En efecto, el artista belga, en su afán por desmenuzar la conexión entre el objeto real, su imagen y las palabras con las que se designa, convierte su pintura en una reflexión sobre la pintura misma. La exposición subraya precisamente este concepto tan complejo: hacer visible lo invisible y, de esta forma, obligar a pensar a quien mira la pintura. Él juega con el cuadro dentro del cuadro, los espejos, las metamorfosis, las yuxtaposiciones, las composiciones misteriosas. Para ello emplea recursos metapictóricos que son el hilo conductor de la retrospectiva.

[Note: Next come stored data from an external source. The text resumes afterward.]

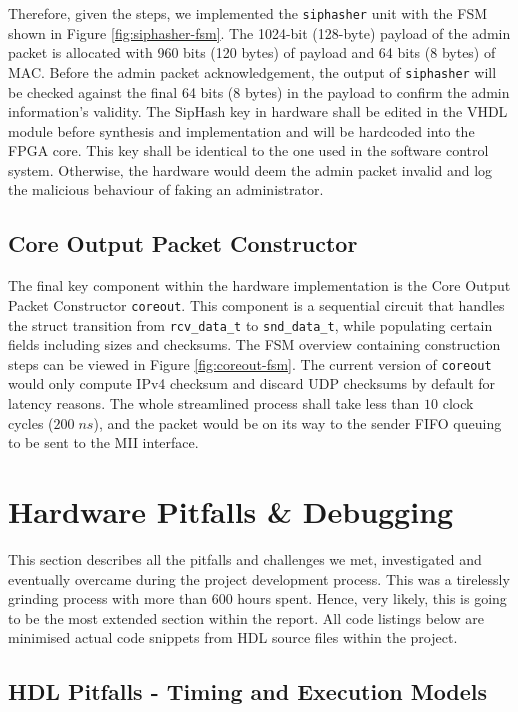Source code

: \documentclass[a4paper]{report}
\newcommand{\proglang}{\textsf}
\newcommand{\code}{\texttt}
\begin{document}
Therefore, given the steps, we implemented the \code{siphasher} unit with the FSM shown in Figure \ref{fig:siphasher-fsm}. The 1024-bit (128-byte) payload of the admin packet is allocated with 960 bits (120 bytes) of payload and 64 bits (8 bytes) of MAC. Before the admin packet acknowledgement, the output of \code{siphasher} will be checked against the final 64 bits (8 bytes) in the payload to confirm the admin information's validity. The SipHash key in hardware shall be edited in the \proglang{VHDL} module before synthesis and implementation and will be hardcoded into the FPGA core. This key shall be identical to the one used in the software control system. Otherwise, the hardware would deem the admin packet invalid and log the malicious behaviour of faking an administrator.

\subsection{Core Output Packet Constructor}

The final key component within the hardware implementation is the Core Output Packet Constructor \code{coreout}. This component is a sequential circuit that handles the struct transition from \code{rcv\_data\_t} to \code{snd\_data\_t}, while populating certain fields including sizes and checksums. The FSM overview containing construction steps can be viewed in Figure \ref{fig:coreout-fsm}. The current version of \code{coreout} would only compute IPv4 checksum and discard UDP checksums by default for latency reasons. The whole streamlined process shall take less than $10$ clock cycles ($200\; ns$), and the packet would be on its way to the sender FIFO queuing to be sent to the MII interface.


\section{Hardware Pitfalls \& Debugging}
\label{section:implementation-hardware-debugging}

This section describes all the pitfalls and challenges we met, investigated and eventually overcame during the project development process. This was a tirelessly grinding process with more than 600 hours spent. Hence, very likely, this is going to be the most extended section within the report. All code listings below are minimised actual code snippets from HDL source files within the project. 

\subsection{HDL Pitfalls - Timing and Execution Models}
\end{document}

El recorrido, estructurado en capítulos temáticos, repasa y analiza los elementos recurrentes en el vocabulario surrealista de Magritte: los ambientes oníricos, la soledad, el silencio, los objetos perturbadores, las formas suaves. La muestra incide igualmente en los efectos poéticos y misteriosos que desprenden sus cuadros, las figuras volátiles que parecen escapar de la tela. Así como la importancia de las palabras vinculadas a la imagen, desmintiéndola.
La máquina Magritte se completa con una instalación, en la primera planta del museo, de una selección de fotografías y películas caseras realizadas por el pintor, presentadas por cortesía de Ludion Publishers. Magritte nunca se consideró fotógrafo, pero sintió una indudable atracción por el cine y la fotografía en su vida cotidiana.